We did our announcement day first pass on the Milan SKU stack, with the salient feeds and speeds, and slots and watts, the 19 new processors, and we also covered the actual launch event for the Milan chips by chief executive officer Lisa Su and her launch crew, which included Forrest Norrod, general manager of AMD’s Datacenter and Embedded Solutions Group, and Mark Papermaster, the company’s chief technical officer, and Dan McNamara, general manager of AMD’s server business.

Now it is time to get into the weeds for a little bit and talk about the Milan architecture and how this processor’s Zen 3 cores are delivering 19 percent higher instructions per clock than the “Rome” processor’s Zen 2 cores from August 2019. It is hard to squeeze more and more performance out of a core while maintaining compatibility, but Intel, AMD, IBM, and Arm Holdings are clever engineering companies and they often go back to the drawing board and rethink how the elements of a core are organized and pipelined. They always seem to find new ways to do things better, and it really is a testament to human engineering that this is true.

Someday, we presume, AI will be used to create blocks of logic and data from transistors and place them in a 2D or 3D chip layout and do a better job than people and their EDA tools; we talked about Google’s research in this area last year, in fact, and IP block placement in an EDA tool makes the games of Chess and Go look like a joke. So far, people are a necessary part of the process of designing a processor, so today is not that day. Ironically, better compute engines will hasten that day, and perhaps chip designers should not be so eager for such big improvements. . . . But, if history shows anything, you can’t stop progress because people just plain have faith in it. For better or worse. Often both. And we here at The Next Platform are no different in this regard, so don’t think we are taking some high brow view. Consider us raised eyebrows with the occasional furrowed brows. We admire what engineers do; we worry about what people do with what they create sometimes.

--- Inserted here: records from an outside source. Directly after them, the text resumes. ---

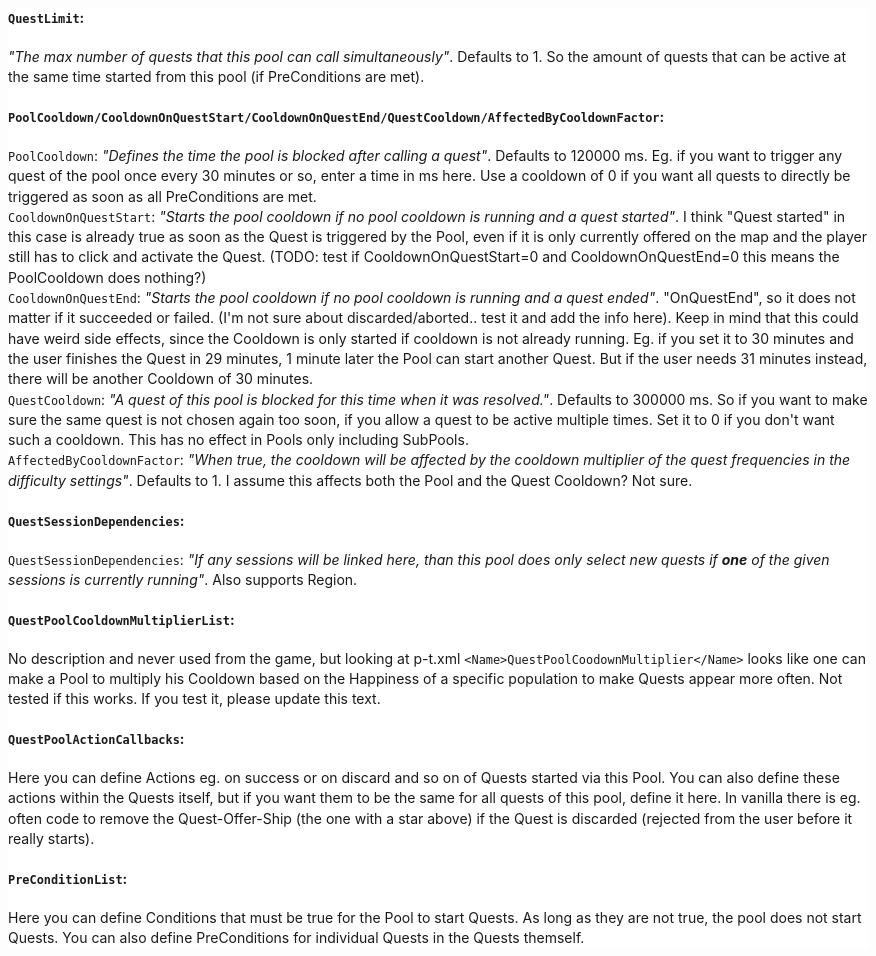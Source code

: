#### `QuestLimit`:
*"The max number of quests that this pool can call simultaneously"*. Defaults to 1. So the amount of quests that can be active at the same time started from this pool (if PreConditions are met). 
 
#### `PoolCooldown/CooldownOnQuestStart/CooldownOnQuestEnd/QuestCooldown/AffectedByCooldownFactor`:
`PoolCooldown`: *"Defines the time the pool is blocked after calling a quest"*. Defaults to 120000 ms. Eg. if you want to trigger any quest of the pool once every 30 minutes or so, enter a time in ms here. Use a cooldown of 0 if you want all quests to directly be triggered as soon as all PreConditions are met.  
`CooldownOnQuestStart`: *"Starts the pool cooldown if no pool cooldown is running and a quest started"*. I think "Quest started" in this case is already true as soon as the Quest is triggered by the Pool, even if it is only currently offered on the map and the player still has to click and activate the Quest. (TODO: test if CooldownOnQuestStart=0 and CooldownOnQuestEnd=0 this means the PoolCooldown does nothing?)   
`CooldownOnQuestEnd`: *"Starts the pool cooldown if no pool cooldown is running and a quest ended"*. "OnQuestEnd", so it does not matter if it succeeded or failed. (I'm not sure about discarded/aborted.. test it and add the info here). Keep in mind that this could have weird side effects, since the Cooldown is only started if cooldown is not already running. Eg. if you set it to 30 minutes and the user finishes the Quest in 29 minutes, 1 minute later the Pool can start another Quest. But if the user needs 31 minutes instead, there will be another Cooldown of 30 minutes.  
`QuestCooldown`: *"A quest of this pool is blocked for this time when it was resolved."*. Defaults to 300000 ms. So if you want to make sure the same quest is not chosen again too soon, if you allow a quest to be active multiple times. Set it to 0 if you don't want such a cooldown. This has no effect in Pools only including SubPools.  
`AffectedByCooldownFactor`: *"When true, the cooldown will be affected by the cooldown multiplier of the quest frequencies in the difficulty settings"*. Defaults to 1. I assume this affects both the Pool and the Quest Cooldown? Not sure.  

#### `QuestSessionDependencies`:
`QuestSessionDependencies`: *"If any sessions will be linked here, than this pool does only select new quests if **one** of the given sessions is currently running"*. Also supports Region.   

#### `QuestPoolCooldownMultiplierList`:
No description and never used from the game, but looking at p-t.xml `<Name>QuestPoolCoodownMultiplier</Name>` looks like one can make a Pool to multiply his Cooldown based on the Happiness of a specific population to make Quests appear more often. Not tested if this works. If you test it, please update this text.  

#### `QuestPoolActionCallbacks`:
Here you can define Actions eg. on success or on discard and so on of Quests started via this Pool. You can also define these actions within the Quests itself, but if you want them to be the same for all quests of this pool, define it here. In vanilla there is eg. often code to remove the Quest-Offer-Ship (the one with a star above) if the Quest is discarded (rejected from the user before it really starts).  

#### `PreConditionList`:
Here you can define Conditions that must be true for the Pool to start Quests. As long as they are not true, the pool does not start Quests. You can also define PreConditions for individual Quests in the Quests themself.  
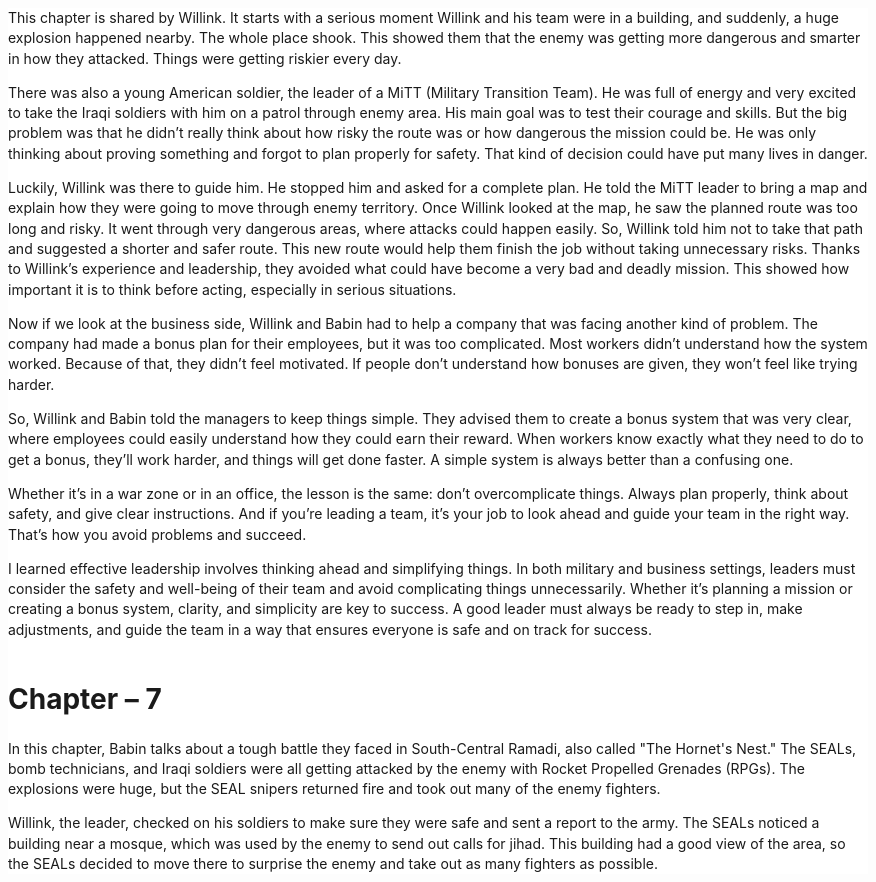 This chapter is shared by Willink. It starts with a serious moment Willink and his team were in a building, and suddenly, a huge explosion happened nearby. The whole place shook. This showed them that the enemy was getting more dangerous and smarter in how they attacked. Things were getting riskier every day.

There was also a young American soldier, the leader of a MiTT (Military Transition Team). He was full of energy and very excited to take the Iraqi soldiers with him on a patrol through enemy area. His main goal was to test their courage and skills. But the big problem was that he didn’t really think about how risky the route was or how dangerous the mission could be. He was only thinking about proving something and forgot to plan properly for safety. That kind of decision could have put many lives in danger.

Luckily, Willink was there to guide him. He stopped him and asked for a complete plan. He told the MiTT leader to bring a map and explain how they were going to move through enemy territory. Once Willink looked at the map, he saw the planned route was too long and risky. It went through very dangerous areas, where attacks could happen easily. So, Willink told him not to take that path and suggested a shorter and safer route. This new route would help them finish the job without taking unnecessary risks. Thanks to Willink’s experience and leadership, they avoided what could have become a very bad and deadly mission. This showed how important it is to think before acting, especially in serious situations.

Now if we look at the business side, Willink and Babin had to help a company that was facing another kind of problem. The company had made a bonus plan for their employees, but it was too complicated. Most workers didn’t understand how the system worked. Because of that, they didn’t feel motivated. If people don’t understand how bonuses are given, they won’t feel like trying harder.

So, Willink and Babin told the managers to keep things simple. They advised them to create a bonus system that was very clear, where employees could easily understand how they could earn their reward. When workers know exactly what they need to do to get a bonus, they’ll work harder, and things will get done faster. A simple system is always better than a confusing one.

Whether it’s in a war zone or in an office, the lesson is the same: don’t overcomplicate things. Always plan properly, think about safety, and give clear instructions. And if you’re leading a team, it’s your job to look ahead and guide your team in the right way. That’s how you avoid problems and succeed.

I learned effective leadership involves thinking ahead and simplifying things. In both military and business settings, leaders must consider the safety and well-being of their team and avoid complicating things unnecessarily. Whether it’s planning a mission or creating a bonus system, clarity, and simplicity are key to success. A good leader must always be ready to step in, make adjustments, and guide the team in a way that ensures everyone is safe and on track for success.

# Chapter – 7

In this chapter, Babin talks about a tough battle they faced in South-Central Ramadi, also called "The Hornet's Nest." The SEALs, bomb technicians, and Iraqi soldiers were all getting attacked by the enemy with Rocket Propelled Grenades (RPGs). The explosions were huge, but the SEAL snipers returned fire and took out many of the enemy fighters.

Willink, the leader, checked on his soldiers to make sure they were safe and sent a report to the army. The SEALs noticed a building near a mosque, which was used by the enemy to send out calls for jihad. This building had a good view of the area, so the SEALs decided to move there to surprise the enemy and take out as many fighters as possible.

Mike Clark, an AMD Fellow who cut his teeth on the single-core K5 processors, the first in-house designed AMD X86 chip from back in March 1996, and the lead architect on the Zen 3 cores, walked us through the nitty gritty detail of the Zen 3 core that is at the heart of the Milan system on chip complex. Let’s dive in.

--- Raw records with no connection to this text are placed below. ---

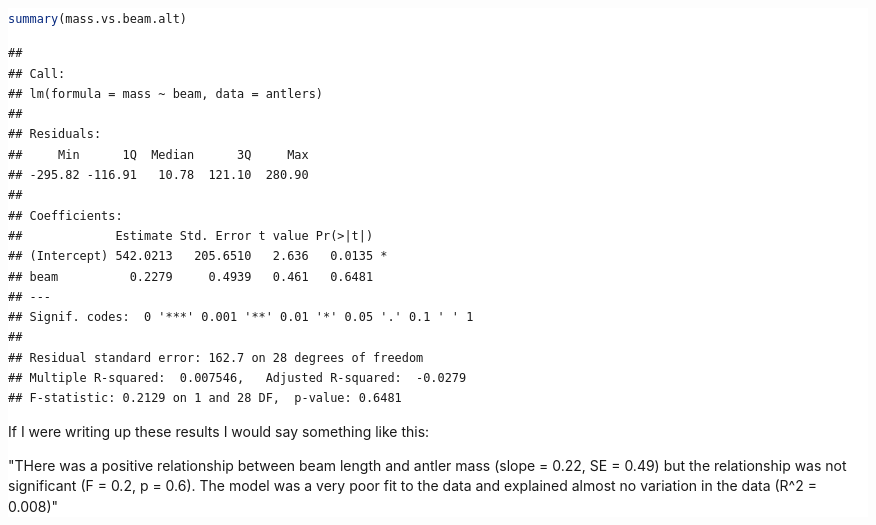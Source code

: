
 ```r
summary(mass.vs.beam.alt)
```

```
## 
## Call:
## lm(formula = mass ~ beam, data = antlers)
## 
## Residuals:
##     Min      1Q  Median      3Q     Max 
## -295.82 -116.91   10.78  121.10  280.90 
## 
## Coefficients:
##             Estimate Std. Error t value Pr(>|t|)  
## (Intercept) 542.0213   205.6510   2.636   0.0135 *
## beam          0.2279     0.4939   0.461   0.6481  
## ---
## Signif. codes:  0 '***' 0.001 '**' 0.01 '*' 0.05 '.' 0.1 ' ' 1
## 
## Residual standard error: 162.7 on 28 degrees of freedom
## Multiple R-squared:  0.007546,	Adjusted R-squared:  -0.0279 
## F-statistic: 0.2129 on 1 and 28 DF,  p-value: 0.6481
```


If I were writing up these results I would say something like this:

"THere was a positive relationship between beam length and antler mass (slope = 0.22, SE = 0.49) but the relationship was not significant (F = 0.2, p = 0.6).  The model was a very poor fit to the data and explained almost no variation in the data (R^2 = 0.008)"
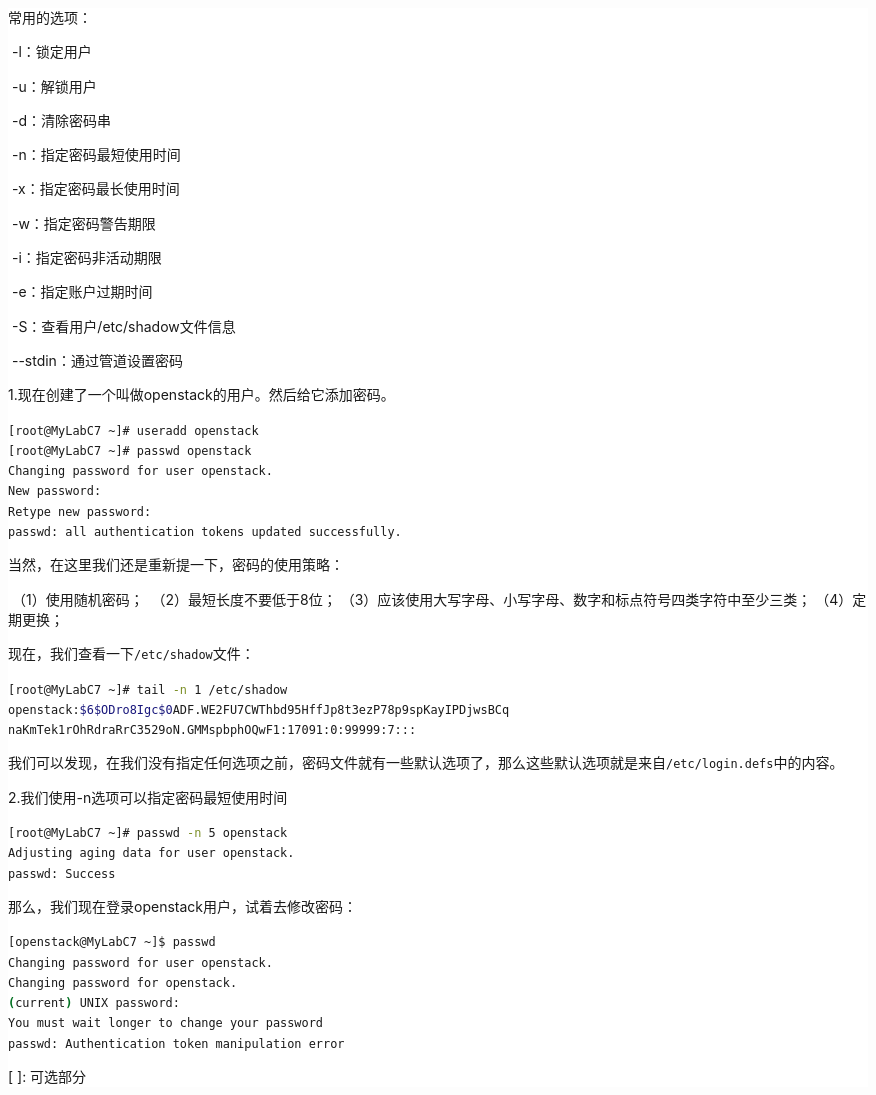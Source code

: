 常用的选项：

​	-l：锁定用户

​	-u：解锁用户

​	-d：清除密码串

​	-n：指定密码最短使用时间

​	-x：指定密码最长使用时间

​	-w：指定密码警告期限

​	-i：指定密码非活动期限

​	-e：指定账户过期时间

​	-S：查看用户/etc/shadow文件信息

​	--stdin：通过管道设置密码

1.现在创建了一个叫做openstack的用户。然后给它添加密码。
```sh
[root@MyLabC7 ~]# useradd openstack
[root@MyLabC7 ~]# passwd openstack
Changing password for user openstack.
New password: 
Retype new password: 
passwd: all authentication tokens updated successfully.
```

当然，在这里我们还是重新提一下，密码的使用策略：

​	（1）使用随机密码；
​	（2）最短长度不要低于8位；
​	（3）应该使用大写字母、小写字母、数字和标点符号四类字符中至少三类；
​	（4）定期更换；

现在，我们查看一下`/etc/shadow`文件：
```sh
[root@MyLabC7 ~]# tail -n 1 /etc/shadow
openstack:$6$ODro8Igc$0ADF.WE2FU7CWThbd95HffJp8t3ezP78p9spKayIPDjwsBCq
naKmTek1rOhRdraRrC3529oN.GMMspbphOQwF1:17091:0:99999:7:::
```

我们可以发现，在我们没有指定任何选项之前，密码文件就有一些默认选项了，那么这些默认选项就是来自`/etc/login.defs`中的内容。

2.我们使用-n选项可以指定密码最短使用时间
```sh
[root@MyLabC7 ~]# passwd -n 5 openstack
Adjusting aging data for user openstack.
passwd: Success
```

那么，我们现在登录openstack用户，试着去修改密码：
```sh
[openstack@MyLabC7 ~]$ passwd 
Changing password for user openstack.
Changing password for openstack.
(current) UNIX password: 
You must wait longer to change your password
passwd: Authentication token manipulation error
```


[   ]:     可选部分
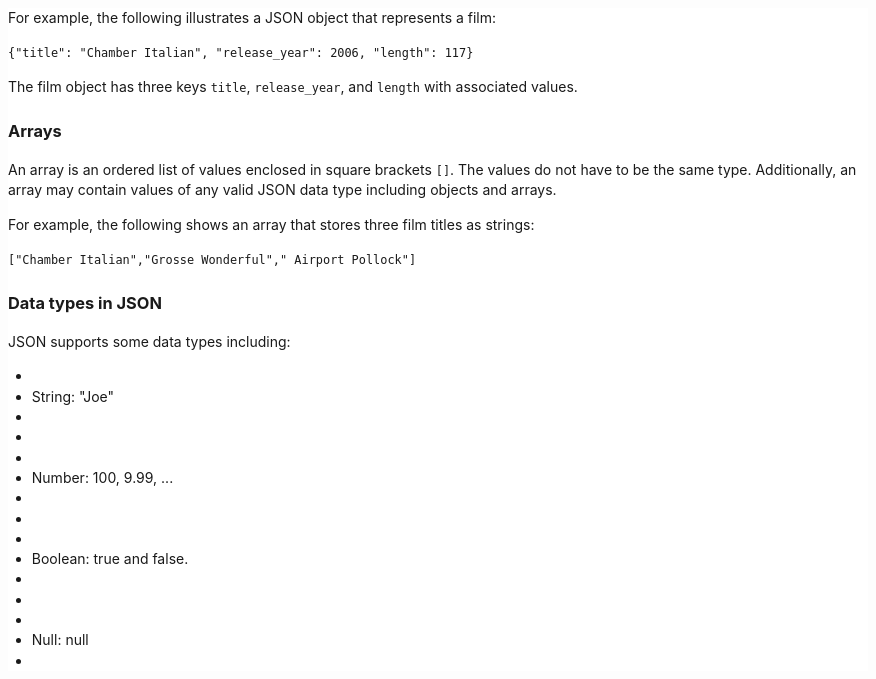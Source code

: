 
For example, the following illustrates a JSON object that represents a film:





```
{"title": "Chamber Italian", "release_year": 2006, "length": 117}
```





The film object has three keys `title`, `release_year`, and `length` with associated values.





### Arrays





An array is an ordered list of values enclosed in square brackets `[]`. The values do not have to be the same type. Additionally, an array may contain values of any valid JSON data type including objects and arrays.





For example, the following shows an array that stores three film titles as strings:





```
["Chamber Italian","Grosse Wonderful"," Airport Pollock"]
```





### Data types in JSON





JSON supports some data types including:





- 
- String: "Joe"
- 
-
- 
- Number: 100, 9.99, ...
- 
-
- 
- Boolean: true and false.
- 
-
- 
- Null: null
-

Right off the bat, this is a whole new, ground up redesign of the core – similar to what Intel is doing with Ice Lake Xeon SPs and their “Sunny Cove” cores and what IBM will be doing with the Power10 processor and its brand new core later this year. And the reason is simple: Everyone needs to push the IPC as hard as possible to boost single threaded performance, and then make tradeoffs in the SKUs between high clock speeds across a small number of cores and lower clock speeds against a larger number of cores to hit performance targets that are better on each class of workloads – and those in between – than their respective “Rome” Epyc 7002, “Cascade Lake” Xeon SP, and Power9 predecessors. You can’t just have more cores with a new generation, and you need to show better thermal efficiency at different performance points, too.

So how did AMD get that 19 percent better IPC with the Zen 3 cores used in the Milan server chips? By doing a whole lot of things all at the same time, as you will see. And when you contrast this with the lack of IPC improvements as the Sunny Cove cores are coming years late to market because of Intel’s delays with its 10 nanometer processes, it really shows:

Intel was estimating Sunny Cove IPC improvements at around 18 percent last summer at Hot Chips and Zen 3 is offering 19 percent higher IPC in Milan. Their positions don’t change, hence the flat relative lines above.

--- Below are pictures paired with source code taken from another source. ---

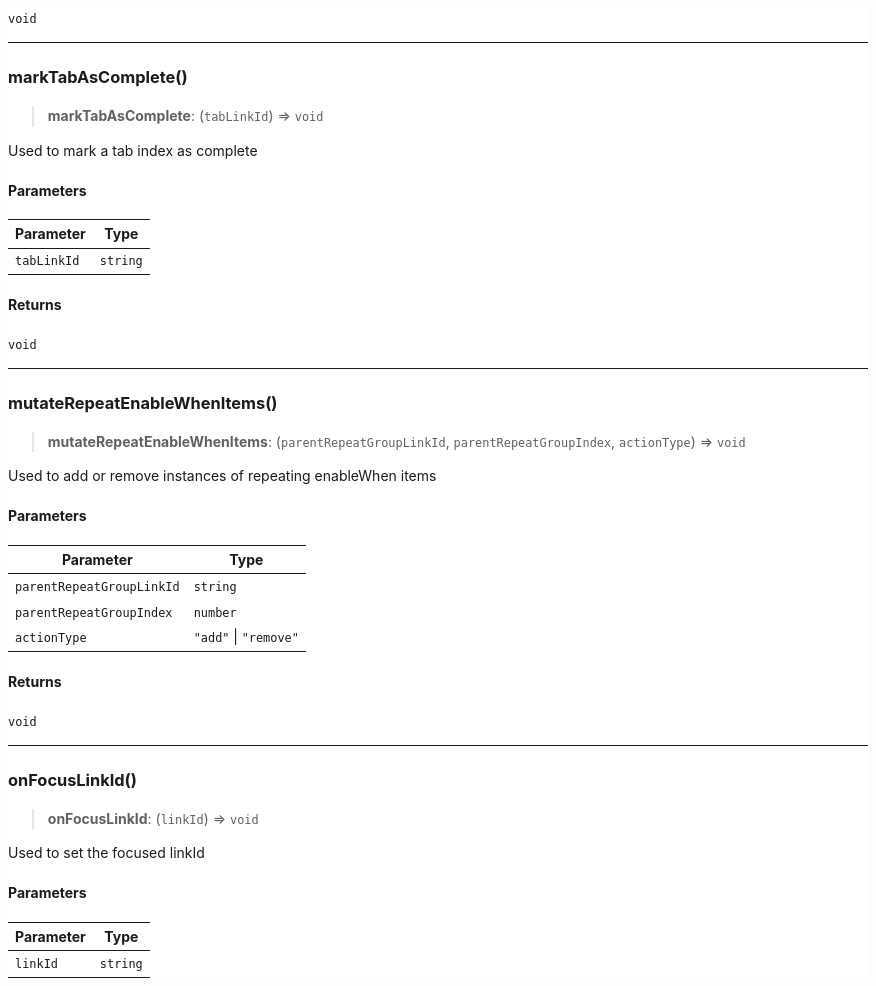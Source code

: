 `void`

***

### markTabAsComplete()

> **markTabAsComplete**: (`tabLinkId`) => `void`

Used to mark a tab index as complete

#### Parameters

| Parameter | Type |
| ------ | ------ |
| `tabLinkId` | `string` |

#### Returns

`void`

***

### mutateRepeatEnableWhenItems()

> **mutateRepeatEnableWhenItems**: (`parentRepeatGroupLinkId`, `parentRepeatGroupIndex`, `actionType`) => `void`

Used to add or remove instances of repeating enableWhen items

#### Parameters

| Parameter | Type |
| ------ | ------ |
| `parentRepeatGroupLinkId` | `string` |
| `parentRepeatGroupIndex` | `number` |
| `actionType` | `"add"` \| `"remove"` |

#### Returns

`void`

***

### onFocusLinkId()

> **onFocusLinkId**: (`linkId`) => `void`

Used to set the focused linkId

#### Parameters

| Parameter | Type |
| ------ | ------ |
| `linkId` | `string` |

“Here are some of the top-level performance improvements,” says Clark. “We improved branch prediction, and not just accuracy, but actually being able to get the correct target address out sooner and the correct target instructions out sooner and feeding them to the machine so we get more throughput, more performance. We have beefed up the width of integer throughput. We have doubled the intake floating point for inference, as we see those workloads evolving going forward and we are reacting to that. And by pulling the eight Zen 3 cores under the larger 32 MB L3 complex, we have better communication paths and we have more cache available for in lighter-threaded workloads and therefore we can reduce the effective latency to memory and provide more performance.”

The Zen 3 core still has two-way simultaneous multithreading, as we pointed out in our initial coverage, and AMD has resisted the temptation to add more threads to goose performance as IBM does with its Power architecture, which can dynamically switch from 2, 4, or 8 threads per core. (Sometimes, the threading in the Power9 and Power10 chips is set in firmware and the cores are fat or skinny, depending.)

If you look on the right in the chart above at the Zen 3 block diagram, you can see there are two ways into the machine. The 32 KB instruction cache is still driven by a decoder that can drive four instructions per clock cycle into the op queue. And the way into the chip is through the branch predictor on the far right that can put instructions into the op cache and deliver eight macro ops per cycle. The dispatcher decouples the two sides of the Zen 3 pipeline – integer and floating point – and can do six macro ops per cycle to either unit.

That front end to the integer and floating point units in the Zen 3 core has a lot of tweaks, starting with a n L1 cache branch target buffer that is twice the size of the one in the Zen 2 core, at 1,024 entries.

Clark says that the branch predictor on the front end has more bandwidth, which means it can pull more branches out per clock cycle. The Zen 3 core also features what Clark calls a “no bubble” branch prediction mechanism, which he explains thus:

“When you pull out a target address from the branch predictor, you then need to obviously put that back into the branch predictor to get the next address. Typically, that turnaround time creates a bubble. We have a unique mechanism where we can eliminate that bubble cycle and therefore be able to continuously pull out branch targets every cycle. We do still get some branches wrong in the execution units, but getting those addresses back and getting the target instructions of the machine – we improve the latency of that from Zen 2.”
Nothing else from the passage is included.